Datafolha: 59% defendem domiciliar a Bolsonaro e 37% querem volta à Papudinha

Por Yasmim Faria 12 de Abril de 2026 👁️ 0 visualizações 💬 0 comentários
Datafolha: 59% defendem domiciliar a Bolsonaro e 37% querem volta à Papudinha

Pesquisa Datafolha divulgada neste domingo, 12, aponta que a maioria dos brasileiros defende que o ex-presidente Jair Bolsonaro permaneça em prisão domiciliar. Segundo o levantamento, 59% dos entrevistados apoiam a manutenção do regime atual, enquanto 37% preferem que ele volte ao sistema prisional. Outros 5% não souberam responder.

O estudo ouviu 2.004 pessoas em 137 municípios entre os dias 7 e 9 de abril. A pesquisa foi registrada na Justiça Eleitoral sob o número BR-03770/2026 e tem margem de erro de dois pontos percentuais, para mais ou para menos.

Recortes da pesquisa

Entre entrevistados com mais de 60 anos, 61% defendem a manutenção da prisão domiciliar. Já entre empresários, o índice chega a 81%.

Entre jovens de 16 a 24 anos, 44% defendem o retorno à prisão, assim como 42% dos desempregados.

No Nordeste, há empate técnico: 48% são favoráveis à prisão domiciliar e 47% à prisão comum, dentro da margem de erro de quatro pontos percentuais.

Perfil político dos entrevistados

Entre os que se declaram de centro, 53% apoiam a prisão domiciliar e 41% defendem o retorno ao regime fechado.

Entre os mais alinhados ao bolsonarismo, 94% defendem a permanência em casa, enquanto 3% são contrários.

Já entre os entrevistados que se identificam como mais próximos ao petismo, 28% apoiam a prisão domiciliar e 68% defendem a volta à prisão.

Entre eleitores que afirmam votar em Luiz Inácio Lula da Silva, 30% apoiam a prisão domiciliar e 66% defendem o retorno ao regime fechado. Entre eleitores de Flávio Bolsonaro, 93% apoiam a permanência em casa.

Eleitores de Ronaldo Caiado se dividem entre 80% favoráveis à prisão domiciliar e 15% pela volta à prisão.

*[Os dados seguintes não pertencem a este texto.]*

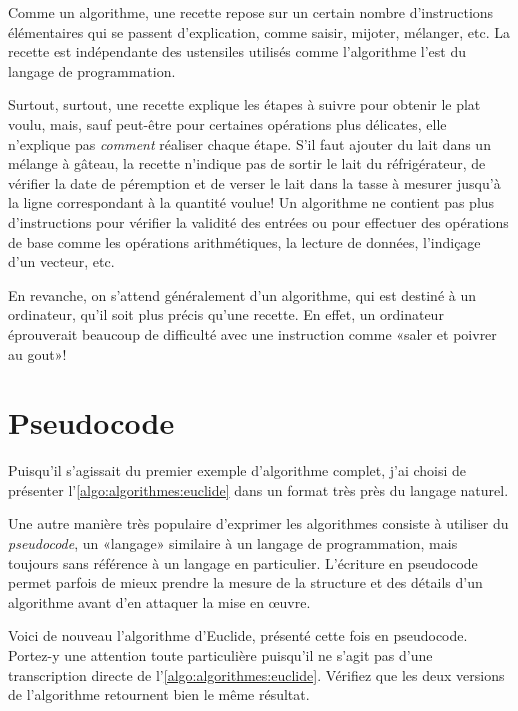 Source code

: Comme un algorithme, une recette repose sur un certain nombre
d'instructions élémentaires qui se passent d'explication, comme
saisir, mijoter, mélanger, etc. La recette est indépendante des
ustensiles utilisés comme l'algorithme l'est du langage de
programmation.

Surtout, surtout, une recette explique les étapes à suivre pour
obtenir le plat voulu, mais, sauf peut-être pour certaines opérations
plus délicates, elle n'explique pas \emph{comment} réaliser chaque
étape. S'il faut ajouter du lait dans un mélange à gâteau, la recette
n'indique pas de sortir le lait du réfrigérateur, de vérifier la date
de péremption et de verser le lait dans la tasse à mesurer jusqu'à la
ligne correspondant à la quantité voulue! Un algorithme ne contient pas
plus d'instructions pour vérifier la validité des entrées ou pour
effectuer des opérations de base comme les opérations arithmétiques,
la lecture de données, l'indiçage d'un vecteur, etc.

En revanche, on s'attend généralement d'un algorithme, qui est destiné
à un ordinateur, qu'il soit plus précis qu'une recette. En effet, un
ordinateur éprouverait beaucoup de difficulté avec une instruction
comme «saler et poivrer au gout»!



\section{Pseudocode}
\label{sec:algorithmes:pseudocode}

Puisqu'il s'agissait du premier exemple d'algorithme complet, j'ai
choisi de présenter l'\autoref{algo:algorithmes:euclide} dans un
format très près du langage naturel.

Une autre manière très populaire d'exprimer les algorithmes consiste à
utiliser du \emph{pseudocode}, un «langage»
similaire à un langage de programmation, mais toujours sans référence
à un langage en particulier. L'écriture en pseudocode permet parfois
de mieux prendre la mesure de la structure et des détails d'un
algorithme avant d'en attaquer la mise en œuvre.

Voici de nouveau l'algorithme
d'Euclide, présenté cette fois en pseudocode. Portez-y une attention
toute particulière puisqu'il ne s'agit pas d'une transcription directe
de l'\autoref{algo:algorithmes:euclide}. Vérifiez que les deux
versions de l'algorithme retournent bien le même résultat.

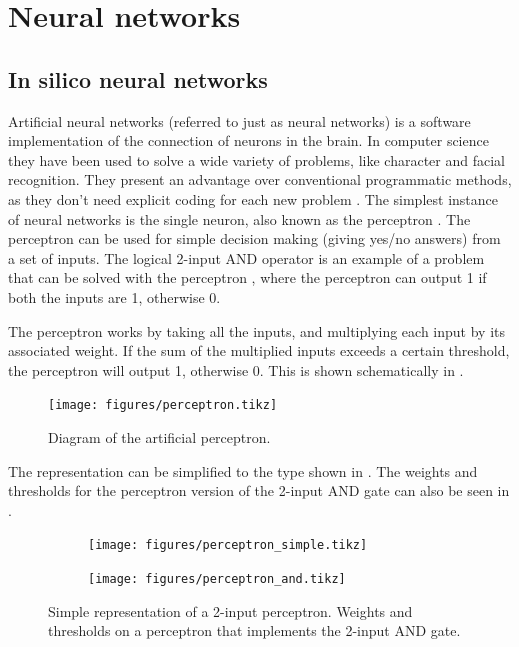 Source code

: \section{Neural networks}
\subsection{In silico neural networks}
Artificial neural networks (referred to just as neural networks) is a software implementation of the connection of neurons in the brain. In computer science they have been used to solve a wide variety of problems, like character and facial recognition. They present an advantage over conventional programmatic methods, as they don't need explicit coding for each new problem \cite{Tu1996}. The simplest instance of neural networks is the single neuron, also known as the perceptron \cite{Lippmann}. The perceptron can be used for simple decision making (giving yes/no answers) from a set of inputs. The logical 2-input AND operator is an example of a problem that can be solved with the perceptron \cite{ZhaoYanling}, where the perceptron can output 1 if both the inputs are 1, otherwise 0.

The perceptron works by taking all the inputs, and multiplying each input by its associated weight. If the sum of the multiplied inputs exceeds a certain threshold, the perceptron will output 1, otherwise 0. This is shown schematically in .

\begin{figure}[h]
\texttt{[image: figures/perceptron.tikz]}
\caption{Diagram of the artificial perceptron.}
\label{perceptron}
\end{figure}

The representation can be simplified to the type shown in . The weights and thresholds for the perceptron version of the 2-input AND gate can also be seen in .

\begin{figure}[h]
  \begin{subfigure}[t]{.49\textwidth}
    \texttt{[image: figures/perceptron\_simple.tikz]}
    \caption{}
    \label{perceptron_simple_a}
  \end{subfigure}
  \quad
  \begin{subfigure}[t]{.49\textwidth}
    \texttt{[image: figures/perceptron\_and.tikz]}
    \caption{}
    \label{perceptron_simple_b}
  \end{subfigure}
  \caption{ Simple representation of a 2-input perceptron.  Weights and thresholds on a perceptron that implements the 2-input AND gate.}
  \label{perceptron_simple}
\end{figure}

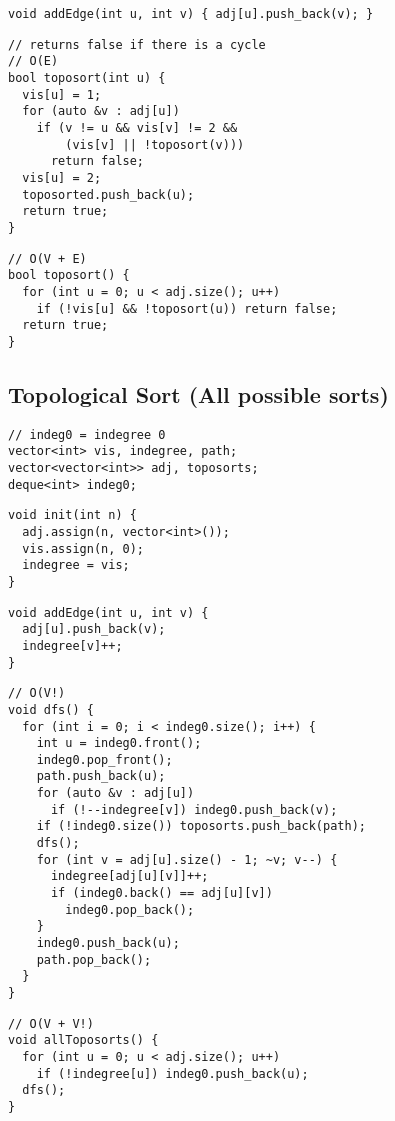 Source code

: \documentclass[twoside]{article}
\newcommand{\fileTitleStyle}{\large\underline}
\begin{document}
\begin{multicols*}{2}
\begin{verbatim}
void addEdge(int u, int v) { adj[u].push_back(v); }
\end{verbatim}
\vspace{-12pt}
\begin{verbatim}
// returns false if there is a cycle
// O(E)
bool toposort(int u) {
  vis[u] = 1;
  for (auto &v : adj[u])
    if (v != u && vis[v] != 2 &&
        (vis[v] || !toposort(v)))
      return false;
  vis[u] = 2;
  toposorted.push_back(u);
  return true;
}
\end{verbatim}
\vspace{-12pt}
\begin{verbatim}
// O(V + E)
bool toposort() {
  for (int u = 0; u < adj.size(); u++)
    if (!vis[u] && !toposort(u)) return false;
  return true;
}
\end{verbatim}

\subsectionfont{\centering\bfseries\LARGE}
\subsectionfont{\fileTitleStyle}
\subsection*{Topological Sort (All possible sorts)}
\begin{verbatim}
// indeg0 = indegree 0
vector<int> vis, indegree, path;
vector<vector<int>> adj, toposorts;
deque<int> indeg0;
\end{verbatim}
\vspace{-12pt}
\begin{verbatim}
void init(int n) {
  adj.assign(n, vector<int>());
  vis.assign(n, 0);
  indegree = vis;
}
\end{verbatim}
\vspace{-12pt}
\begin{verbatim}
void addEdge(int u, int v) {
  adj[u].push_back(v);
  indegree[v]++;
}
\end{verbatim}
\vspace{-12pt}
\begin{verbatim}
// O(V!)
void dfs() {
  for (int i = 0; i < indeg0.size(); i++) {
    int u = indeg0.front();
    indeg0.pop_front();
    path.push_back(u);
    for (auto &v : adj[u])
      if (!--indegree[v]) indeg0.push_back(v);
    if (!indeg0.size()) toposorts.push_back(path);
    dfs();
    for (int v = adj[u].size() - 1; ~v; v--) {
      indegree[adj[u][v]]++;
      if (indeg0.back() == adj[u][v])
        indeg0.pop_back();
    }
    indeg0.push_back(u);
    path.pop_back();
  }
}
\end{verbatim}
\vspace{-12pt}
\begin{verbatim}
// O(V + V!)
void allToposorts() {
  for (int u = 0; u < adj.size(); u++)
    if (!indegree[u]) indeg0.push_back(u);
  dfs();
}
\end{verbatim}


\end{multicols*}
\end{document}
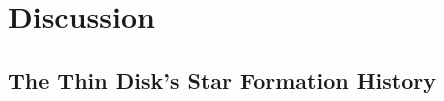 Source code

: \documentclass[11pt,twocolumn,tighten]{aastex63}
\begin{document}
%  
%  


\section{Discussion}
\label{sec:disc}

\subsection{The Thin Disk's Star Formation History}
\end{document}
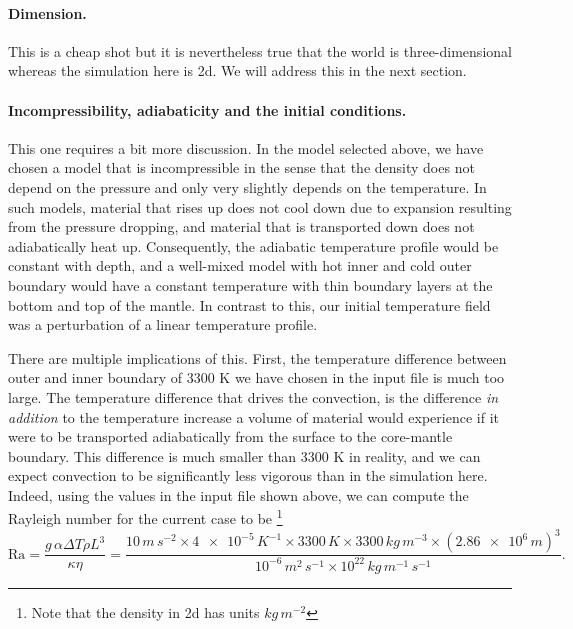 \documentclass{article}
\begin{document}
\paragraph{Dimension.} This is a cheap shot but it is nevertheless true that the
world is three-dimensional whereas the simulation here is 2d. We will address
this in the next section.

\paragraph{Incompressibility, adiabaticity and the initial conditions.} This one
requires a bit more discussion. In the model selected above, we have chosen a
model that is incompressible in the sense that the density does not depend on
the pressure and only very slightly depends on the temperature. 
In such models, material that rises up does not cool down due to
expansion resulting from the pressure dropping, and material that is transported
down does not adiabatically heat up. Consequently, the adiabatic temperature
profile would be constant with depth, and a well-mixed model with hot inner and
cold outer boundary would have a constant temperature with thin boundary layers
at the bottom and top of the mantle. In contrast to this, our initial
temperature field was a perturbation of a linear temperature profile.

There are multiple implications of this. First, the temperature difference
between outer and inner boundary of 3300 K we have chosen in the input file is
much too large. The temperature difference that drives the convection, 
is the difference \textit{in addition} to the temperature increase a volume of 
material would experience if it were to be
transported adiabatically from the surface to the core-mantle boundary. This
difference is much smaller than 3300 K in reality, and we can expect convection
to be significantly less vigorous than in the simulation here. Indeed, using
the values in the input file shown above, we can compute the Rayleigh number for
the current case to be%
\footnote{Note that the density in 2d has units $\si{kg}\,\si{m}^{-2}$}
\begin{equation*}
  \textrm{Ra}
  =
  \frac{g\, \alpha  \Delta T  \rho  L^3}{\kappa\eta}
=
  \frac{10\, \si{m}\,\si{s}^{-2} \times \num{4e-5}\, \si{K}^{-1} \times 3300\,
  \si{K} \times 3300\, \si{kg}\,\si{m}^{-3} \times (\num{2.86e6}
  \, \si{m})^3}{10^{-6}\, \si{m}^2\,\si{s}^{-1}\times 10^{22}\,
  \si{kg}\,\si{m}^{-1}\,\si{s}^{-1}}.
\end{equation*}
\end{document}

Situação judicial de Bolsonaro

Jair Bolsonaro foi condenado em 11 de setembro pela Primeira Turma do Supremo Tribunal Federal por participação na trama golpista relacionada ao período posterior às eleições de 2022.

A decisão inclui crimes como tentativa de abolição violenta do Estado Democrático de Direito, golpe de Estado, participação em organização criminosa armada, dano qualificado e deterioração de patrimônio tombado. A pena definida foi de 27 anos e três meses de prisão em regime inicial fechado, além de 124 dias-multa.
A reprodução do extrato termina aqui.